Neste tema, contudo, tenho algumas dificuldades em ser um grande entusiasta de qualquer um dos lados.
Abomino o programa político e a linha de comunicação do Chega. Tenho poucas dúvidas sobre a linha em que se inserem – em sua honra, não escondem ao que vêm – e acho que essa linha constitui um perigo para a democracia.
Preferia que não existissem, nem aqui, nem noutros lados onde outros Chegas têm feito tanto mal. “Gostaria”, com um fervor que quase se torna num “amava”, que o Chega não tivesse nunca peso eleitoral para que a questão sequer se colocasse. Que essa fosse uma possibilidade “meramente académica”, como concordaram, em 1986, Freitas do Amaral e Mário Soares, sobre a presença do PCP num Governo democrático. Soltaria um esgar de alívio se o Tribunal Constitucional revisse a sua posição e entendesse que o Chega representa em Portugal uma força autoritária, racista, fascista, que defende ditaduras de pessoas de bem (todas as ditaduras, nas bocas dos seus ditadores, são ditadores de pessoas de bem), e que como tal não tem espaço na democracia portuguesa.
Contudo, o que faz do Chega um perigo – e do PNR, por exemplo, uma nota de rodapé – é o facto de as pessoas votarem no partido. Este não é um facto qualquer: é o facto da democracia, da autodeterminação, da vontade individual, da identificação política do cidadão com uma mensagem, por mais escabrosa que seja.
Removê-los por decreto deixar-me-ia descansado a mim e à minha visão do mundo; mas deixaria órfãos milhares de concidadãos, que têm o mesmo direito que eu de construir a sua visão política e de apoiar a plataforma que melhor a representa.

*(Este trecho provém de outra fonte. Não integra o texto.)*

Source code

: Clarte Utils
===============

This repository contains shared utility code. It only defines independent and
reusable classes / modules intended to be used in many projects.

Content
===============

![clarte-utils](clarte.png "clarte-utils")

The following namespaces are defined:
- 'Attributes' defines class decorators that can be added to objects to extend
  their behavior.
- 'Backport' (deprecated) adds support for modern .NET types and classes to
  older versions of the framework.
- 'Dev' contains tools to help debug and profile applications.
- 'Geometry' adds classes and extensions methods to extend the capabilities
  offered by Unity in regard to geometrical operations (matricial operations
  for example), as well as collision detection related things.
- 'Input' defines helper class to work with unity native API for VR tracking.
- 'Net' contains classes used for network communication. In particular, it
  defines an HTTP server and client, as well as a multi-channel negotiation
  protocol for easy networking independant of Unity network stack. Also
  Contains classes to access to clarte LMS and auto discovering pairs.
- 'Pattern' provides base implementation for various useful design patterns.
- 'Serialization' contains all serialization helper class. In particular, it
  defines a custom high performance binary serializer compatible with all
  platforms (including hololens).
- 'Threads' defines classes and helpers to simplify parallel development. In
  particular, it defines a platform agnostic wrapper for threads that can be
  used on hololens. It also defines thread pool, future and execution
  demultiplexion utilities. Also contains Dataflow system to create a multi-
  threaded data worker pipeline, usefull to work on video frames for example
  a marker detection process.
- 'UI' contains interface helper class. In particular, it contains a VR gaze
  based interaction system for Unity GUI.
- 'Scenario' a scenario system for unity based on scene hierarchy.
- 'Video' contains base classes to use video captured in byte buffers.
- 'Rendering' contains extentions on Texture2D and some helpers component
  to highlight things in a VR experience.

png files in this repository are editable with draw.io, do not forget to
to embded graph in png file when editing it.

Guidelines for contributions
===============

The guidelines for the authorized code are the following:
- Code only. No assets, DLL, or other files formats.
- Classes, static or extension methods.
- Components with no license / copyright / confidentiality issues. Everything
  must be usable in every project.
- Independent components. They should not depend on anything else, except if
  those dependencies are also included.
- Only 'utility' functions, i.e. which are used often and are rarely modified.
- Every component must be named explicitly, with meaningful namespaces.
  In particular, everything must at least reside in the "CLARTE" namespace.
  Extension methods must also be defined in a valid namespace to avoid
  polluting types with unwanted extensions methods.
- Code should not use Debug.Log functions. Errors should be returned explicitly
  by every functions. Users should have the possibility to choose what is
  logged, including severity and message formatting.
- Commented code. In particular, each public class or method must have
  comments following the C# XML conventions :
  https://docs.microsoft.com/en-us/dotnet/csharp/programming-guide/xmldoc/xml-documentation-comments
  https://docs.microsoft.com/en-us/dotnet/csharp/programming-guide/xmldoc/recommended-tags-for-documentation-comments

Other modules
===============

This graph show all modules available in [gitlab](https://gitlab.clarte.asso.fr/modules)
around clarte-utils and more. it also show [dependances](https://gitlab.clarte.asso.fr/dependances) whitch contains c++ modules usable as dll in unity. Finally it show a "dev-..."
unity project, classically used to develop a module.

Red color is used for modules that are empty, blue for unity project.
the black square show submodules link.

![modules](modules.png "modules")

É por isso que, antes de defender ilegalizações de partidos, ou de rejeitar dar posse a alguém com votos para isso, prefiro apelar às forças democráticas que tentem extinguir o Chega nas urnas, desenhando e propondo uma proposta política democrática que dê resposta aos problemas reais de quem se sente representado por eles, ao mesmo tempo que promove de forma pedagógica, e não moralista, uma visão progressista, humanista e solidária de sociedade.
O perigo do Chega é tão grande quanto a sua expressão eleitoral. Ilegalizá-lo não resolveria o problema: dar-lhe-ia gás, energia, e o amanhã reservaria um outro Chega, para apanhar as mesmas pessoas descontentes.

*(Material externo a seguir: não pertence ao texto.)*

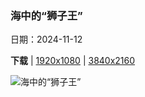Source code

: ### 海中的“狮子王”

日期：2024-11-12

**下载**  |  [1920x1080](https://cn.bing.com/th?id=OHR.KelpForest_ZH-CN2357269491_1920x1080.jpg)  |  [3840x2160](https://cn.bing.com/th?id=OHR.KelpForest_ZH-CN2357269491_UHD.jpg)

![海中的“狮子王”](https://cn.bing.com/th?id=OHR.KelpForest_ZH-CN2357269491_1920x1080.jpg "巨型海藻森林中的加州海狮，下加利福尼亚，墨西哥 (© Claudio Contreras/Minden Pictures)")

O Professor Sampaio da Nóvoa, no período pré-fusão das Universidades Técnica e de Lisboa, era criticado frequentemente por debater demais, com toda a gente, em todas as faculdades, várias vezes. “Para quê, só vão levantar mais problemas, mais obstáculos”. Lembro-me de o ouvir responder, várias vezes: “A democracia dá trabalho, mas vale a pena”. A mim ficou-me: a democracia dá trabalho, mas vale a pena. Nem sempre podemos justificar os atalhos que tomamos com o bem maior que defendemos, porque a democracia não é um fim, é um processo.
É por isso, com as minhas dúvidas, porque nada disto é simples, que me alinho pelo diapasão seguinte: até que as instituições constitucionalmente competentes alterem o seu entendimento, para mim o Chega tem o direito de jogar o jogo democrático com os outros, e pode assumir os cargos que a sua expressão eleitoral determinar.
Esta não é para mim uma conclusão fácil, mas deixa-me pelo menos a certeza de que tenho um papel a cumprir, que não é o de ficar na bancada a pedir ao árbitro que mande a equipa adversária sair do campo. Estou em campo, com a camisola da democracia vestida, e o meu objetivo é, apenas e só, continuar a ganhar.